■ **Provided information**
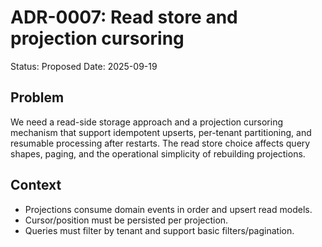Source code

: # ADR-0007: Read store and projection cursoring

Status: Proposed
Date: 2025-09-19

## Problem

We need a read-side storage approach and a projection cursoring mechanism that support idempotent upserts, per-tenant partitioning, and resumable processing after restarts. The read store choice affects query shapes, paging, and the operational simplicity of rebuilding projections.

## Context

- Projections consume domain events in order and upsert read models.
- Cursor/position must be persisted per projection.
- Queries must filter by tenant and support basic filters/pagination.
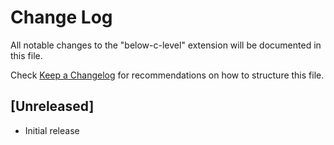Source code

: # Change Log

All notable changes to the "below-c-level" extension will be documented in this file.

Check [Keep a Changelog](http://keepachangelog.com/) for recommendations on how to structure this file.

## [Unreleased]

- Initial release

■ **Work instructions**
A faithful copy of each entry is required, and no picture may be carried into it.

■ **Solution to this task**
Source code

: # ADR-0007: Read store and projection cursoring

Status: Proposed
Date: 2025-09-19

## Problem

We need a read-side storage approach and a projection cursoring mechanism that support idempotent upserts, per-tenant partitioning, and resumable processing after restarts. The read store choice affects query shapes, paging, and the operational simplicity of rebuilding projections.

## Context

- Projections consume domain events in order and upsert read models.
- Cursor/position must be persisted per projection.
- Queries must filter by tenant and support basic filters/pagination.
Source code

: # Change Log

All notable changes to the "below-c-level" extension will be documented in this file.

Check [Keep a Changelog](http://keepachangelog.com/) for recommendations on how to structure this file.

## [Unreleased]

- Initial release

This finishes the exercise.